One of my favorite stories in the Bible is when King David welcomes the Ark of the Covenent back into the Holy City of Jerusalem. He is excited, no, he is ecstatic. He forgets his royalty, or maybe just becomes more aware of it. In either event, he sheds his outer garments and dances in the streets, in plain view of everyone. His wife, Michael is terribly embarrassed about the whole display of raw emotion and lets him have it in no uncertain terms. (Evidently she never read “Love and Respect” by Dr. Eggeriches.) What she did not understand is that King David felt an infinite overflowing of God’s goodness.

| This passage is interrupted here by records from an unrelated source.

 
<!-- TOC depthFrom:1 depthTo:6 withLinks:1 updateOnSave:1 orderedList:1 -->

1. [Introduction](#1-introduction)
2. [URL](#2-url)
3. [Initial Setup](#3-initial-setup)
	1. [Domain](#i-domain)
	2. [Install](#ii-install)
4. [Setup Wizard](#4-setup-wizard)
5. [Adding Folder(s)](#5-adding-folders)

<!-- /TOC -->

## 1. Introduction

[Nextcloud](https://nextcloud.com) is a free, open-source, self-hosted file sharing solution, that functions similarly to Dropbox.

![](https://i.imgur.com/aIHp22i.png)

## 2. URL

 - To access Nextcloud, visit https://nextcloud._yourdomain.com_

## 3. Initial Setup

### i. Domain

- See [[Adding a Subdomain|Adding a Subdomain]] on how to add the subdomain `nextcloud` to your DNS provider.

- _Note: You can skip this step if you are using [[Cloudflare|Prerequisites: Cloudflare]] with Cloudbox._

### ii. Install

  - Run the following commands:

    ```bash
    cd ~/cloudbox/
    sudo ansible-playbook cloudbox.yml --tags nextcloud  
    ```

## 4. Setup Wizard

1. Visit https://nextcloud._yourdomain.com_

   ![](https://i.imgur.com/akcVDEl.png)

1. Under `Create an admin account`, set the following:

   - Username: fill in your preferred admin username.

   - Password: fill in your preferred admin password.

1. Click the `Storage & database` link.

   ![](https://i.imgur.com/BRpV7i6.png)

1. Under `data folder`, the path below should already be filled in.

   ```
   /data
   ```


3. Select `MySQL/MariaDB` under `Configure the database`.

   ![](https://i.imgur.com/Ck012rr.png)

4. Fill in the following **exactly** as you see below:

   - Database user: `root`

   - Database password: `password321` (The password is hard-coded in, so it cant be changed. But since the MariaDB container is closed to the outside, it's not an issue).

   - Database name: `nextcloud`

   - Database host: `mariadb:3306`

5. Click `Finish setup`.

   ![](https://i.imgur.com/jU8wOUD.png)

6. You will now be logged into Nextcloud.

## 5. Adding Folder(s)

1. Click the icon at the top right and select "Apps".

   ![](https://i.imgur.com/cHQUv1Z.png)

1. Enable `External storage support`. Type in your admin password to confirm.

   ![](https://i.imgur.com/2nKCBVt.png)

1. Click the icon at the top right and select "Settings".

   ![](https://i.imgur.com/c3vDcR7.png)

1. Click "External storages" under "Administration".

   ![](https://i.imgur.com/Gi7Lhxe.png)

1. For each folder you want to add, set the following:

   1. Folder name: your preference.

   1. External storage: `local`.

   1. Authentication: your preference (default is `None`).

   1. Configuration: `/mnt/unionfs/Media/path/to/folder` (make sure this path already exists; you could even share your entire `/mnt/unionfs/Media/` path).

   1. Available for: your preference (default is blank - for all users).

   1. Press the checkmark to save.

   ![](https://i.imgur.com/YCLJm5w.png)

God created some people to express this in a smile, in a deep quiet knowing that He is God and His works are wonderful. In the quietness of a darkened sanctuary the stillness brings a deep sense of wonder. For these folks, very much like my beloved Mister and Big Girl, public displays are not the avenue of wonder, instead they deeply and quietly feel. They have no need to talk about it. In fact, in their minds, talking may cheapen the sacredness of it all.
But there are others of us……….
who understand that there are times when nothing will do but to raise not one, but both hands high, spin around in the warmth of His goodness while big fat teardrops roll down our faces. Sometimes the only thing that will allow us to withstand the outpouring of God’s lavish love is to sing at the very top of our lungs. When we begin to see the very moving of His hand in our small pitiful lives it creates a series of waves that tumble over us and we cannot be still. These are the times that we move our feet and spin in the stillness of the kitchen hugging The Mister. These are the times I throw my head back and laugh because like the Mister, I know that there are no words, but unlike him my emotion will not be kept inside and erupts in waves of joy that even make him smile and we both say, “It’s all God.”
I am learning that in every situation whether good or bad in my estimation, God is good. In lacking and in abundance His name is blessed. There are times when my heart hurts and I despise the circumstance but my heart says “I will trust you even though I don’t understand You.”
there are days when He performs outright miracles. There are times when He reaches down and does what you had prayed so many prayers over. He does immeasurably more than we asked for.
in those moments, nothing will do but to celebrate the joy of being His favorite daughter. I throw my head back and laugh. I dance in the kitchen and hug The Mister. I dance and like King David of old, I let myself just celebrate the goodness of a Father of Lights that loves to lavishly pour out sunshine on His children.
Because sometimes that is what I will remember in the dark days, and there will be more dark days.
But not today, today we sing and we dance.